▶ **Input data**
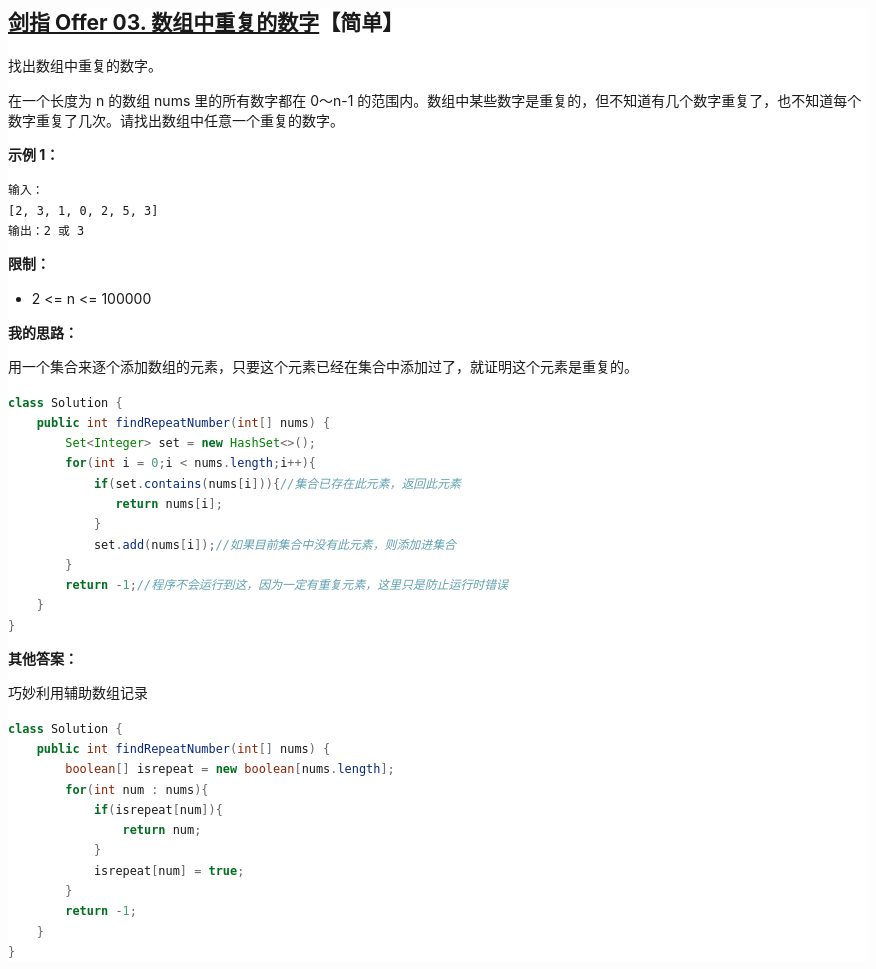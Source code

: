 

## [剑指 Offer 03. 数组中重复的数字](https://leetcode-cn.com/problems/shu-zu-zhong-zhong-fu-de-shu-zi-lcof/)【简单】

找出数组中重复的数字。


在一个长度为 n 的数组 nums 里的所有数字都在 0～n-1 的范围内。数组中某些数字是重复的，但不知道有几个数字重复了，也不知道每个数字重复了几次。请找出数组中任意一个重复的数字。

**示例 1：**

```
输入：
[2, 3, 1, 0, 2, 5, 3]
输出：2 或 3 
```

**限制：**

- 2 <= n <= 100000

**我的思路：**

用一个集合来逐个添加数组的元素，只要这个元素已经在集合中添加过了，就证明这个元素是重复的。

```java
class Solution {
    public int findRepeatNumber(int[] nums) {
        Set<Integer> set = new HashSet<>();
        for(int i = 0;i < nums.length;i++){
            if(set.contains(nums[i])){//集合已存在此元素，返回此元素
               return nums[i]; 
            }
            set.add(nums[i]);//如果目前集合中没有此元素，则添加进集合
        }
        return -1;//程序不会运行到这，因为一定有重复元素，这里只是防止运行时错误
    }
}
```

**其他答案：**

巧妙利用辅助数组记录

```java
class Solution {
    public int findRepeatNumber(int[] nums) {
        boolean[] isrepeat = new boolean[nums.length];
        for(int num : nums){
            if(isrepeat[num]){
                return num;
            }
            isrepeat[num] = true;
        }
        return -1;
    }
}
```

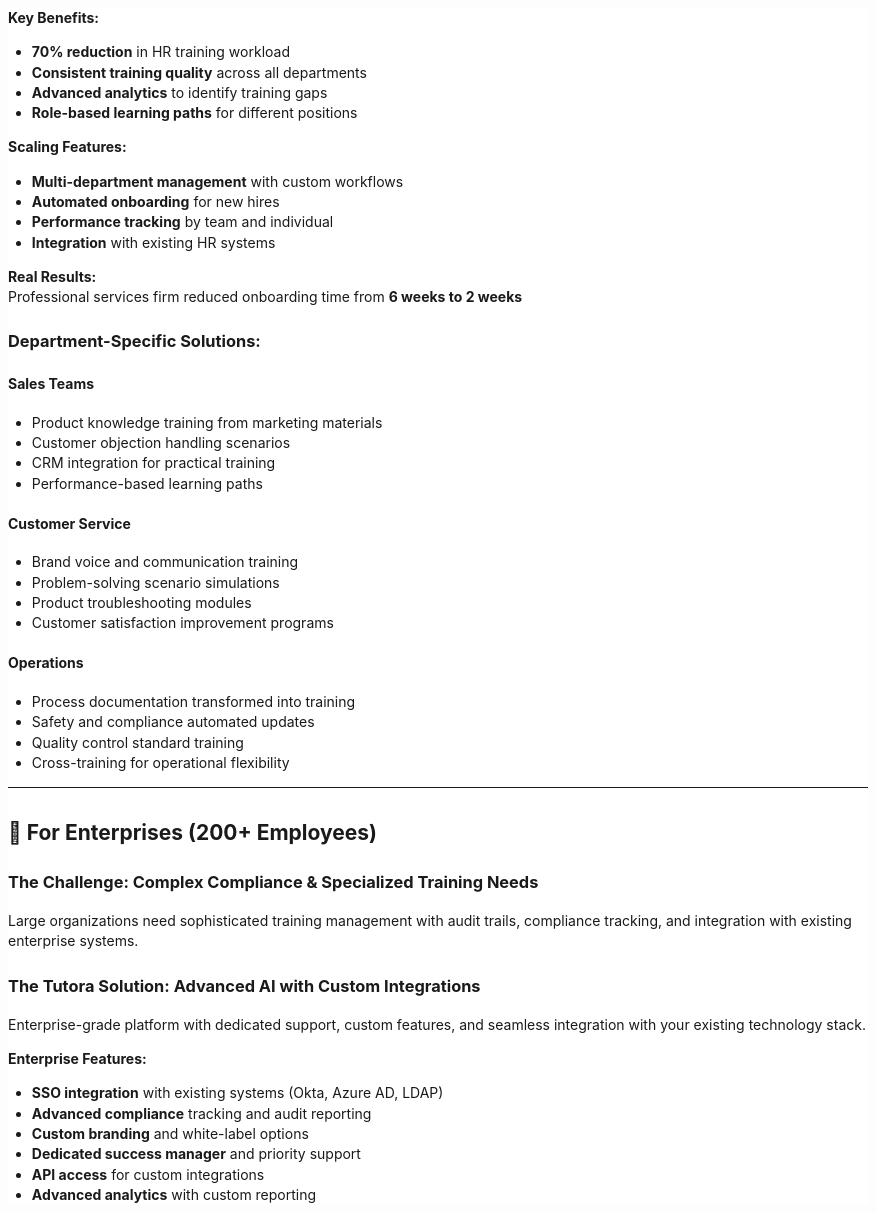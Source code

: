 **Key Benefits:**
- **70% reduction** in HR training workload
- **Consistent training quality** across all departments
- **Advanced analytics** to identify training gaps
- **Role-based learning paths** for different positions

**Scaling Features:**
- **Multi-department management** with custom workflows
- **Automated onboarding** for new hires
- **Performance tracking** by team and individual
- **Integration** with existing HR systems

**Real Results:**  
Professional services firm reduced onboarding time from **6 weeks to 2 weeks**

### **Department-Specific Solutions:**

#### **Sales Teams**
- Product knowledge training from marketing materials
- Customer objection handling scenarios  
- CRM integration for practical training
- Performance-based learning paths

#### **Customer Service**
- Brand voice and communication training
- Problem-solving scenario simulations
- Product troubleshooting modules
- Customer satisfaction improvement programs

#### **Operations**
- Process documentation transformed into training
- Safety and compliance automated updates
- Quality control standard training
- Cross-training for operational flexibility

---

## 🏢 **For Enterprises (200+ Employees)**

### **The Challenge:** Complex Compliance & Specialized Training Needs
Large organizations need sophisticated training management with audit trails, compliance tracking, and integration with existing enterprise systems.

### **The Tutora Solution:** Advanced AI with Custom Integrations
Enterprise-grade platform with dedicated support, custom features, and seamless integration with your existing technology stack.

**Enterprise Features:**
- **SSO integration** with existing systems (Okta, Azure AD, LDAP)
- **Advanced compliance** tracking and audit reporting
- **Custom branding** and white-label options
- **Dedicated success manager** and priority support
- **API access** for custom integrations
- **Advanced analytics** with custom reporting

▶ **Problem to solve**
All of the lines above should be retyped precisely, apart from the pictures.

▶ **Solution**
Source code

: 

## [剑指 Offer 03. 数组中重复的数字](https://leetcode-cn.com/problems/shu-zu-zhong-zhong-fu-de-shu-zi-lcof/)【简单】

找出数组中重复的数字。


在一个长度为 n 的数组 nums 里的所有数字都在 0～n-1 的范围内。数组中某些数字是重复的，但不知道有几个数字重复了，也不知道每个数字重复了几次。请找出数组中任意一个重复的数字。

**示例 1：**

```
输入：
[2, 3, 1, 0, 2, 5, 3]
输出：2 或 3 
```

**限制：**

- 2 <= n <= 100000

**我的思路：**

用一个集合来逐个添加数组的元素，只要这个元素已经在集合中添加过了，就证明这个元素是重复的。

```java
class Solution {
    public int findRepeatNumber(int[] nums) {
        Set<Integer> set = new HashSet<>();
        for(int i = 0;i < nums.length;i++){
            if(set.contains(nums[i])){//集合已存在此元素，返回此元素
               return nums[i]; 
            }
            set.add(nums[i]);//如果目前集合中没有此元素，则添加进集合
        }
        return -1;//程序不会运行到这，因为一定有重复元素，这里只是防止运行时错误
    }
}
```

**其他答案：**

巧妙利用辅助数组记录

```java
class Solution {
    public int findRepeatNumber(int[] nums) {
        boolean[] isrepeat = new boolean[nums.length];
        for(int num : nums){
            if(isrepeat[num]){
                return num;
            }
            isrepeat[num] = true;
        }
        return -1;
    }
}
```

Source code

: **Key Benefits:**
- **70% reduction** in HR training workload
- **Consistent training quality** across all departments
- **Advanced analytics** to identify training gaps
- **Role-based learning paths** for different positions

**Scaling Features:**
- **Multi-department management** with custom workflows
- **Automated onboarding** for new hires
- **Performance tracking** by team and individual
- **Integration** with existing HR systems

**Real Results:**  
Professional services firm reduced onboarding time from **6 weeks to 2 weeks**

### **Department-Specific Solutions:**

#### **Sales Teams**
- Product knowledge training from marketing materials
- Customer objection handling scenarios  
- CRM integration for practical training
- Performance-based learning paths

#### **Customer Service**
- Brand voice and communication training
- Problem-solving scenario simulations
- Product troubleshooting modules
- Customer satisfaction improvement programs

#### **Operations**
- Process documentation transformed into training
- Safety and compliance automated updates
- Quality control standard training
- Cross-training for operational flexibility

---

## 🏢 **For Enterprises (200+ Employees)**

### **The Challenge:** Complex Compliance & Specialized Training Needs
Large organizations need sophisticated training management with audit trails, compliance tracking, and integration with existing enterprise systems.

### **The Tutora Solution:** Advanced AI with Custom Integrations
Enterprise-grade platform with dedicated support, custom features, and seamless integration with your existing technology stack.

**Enterprise Features:**
- **SSO integration** with existing systems (Okta, Azure AD, LDAP)
- **Advanced compliance** tracking and audit reporting
- **Custom branding** and white-label options
- **Dedicated success manager** and priority support
- **API access** for custom integrations
- **Advanced analytics** with custom reporting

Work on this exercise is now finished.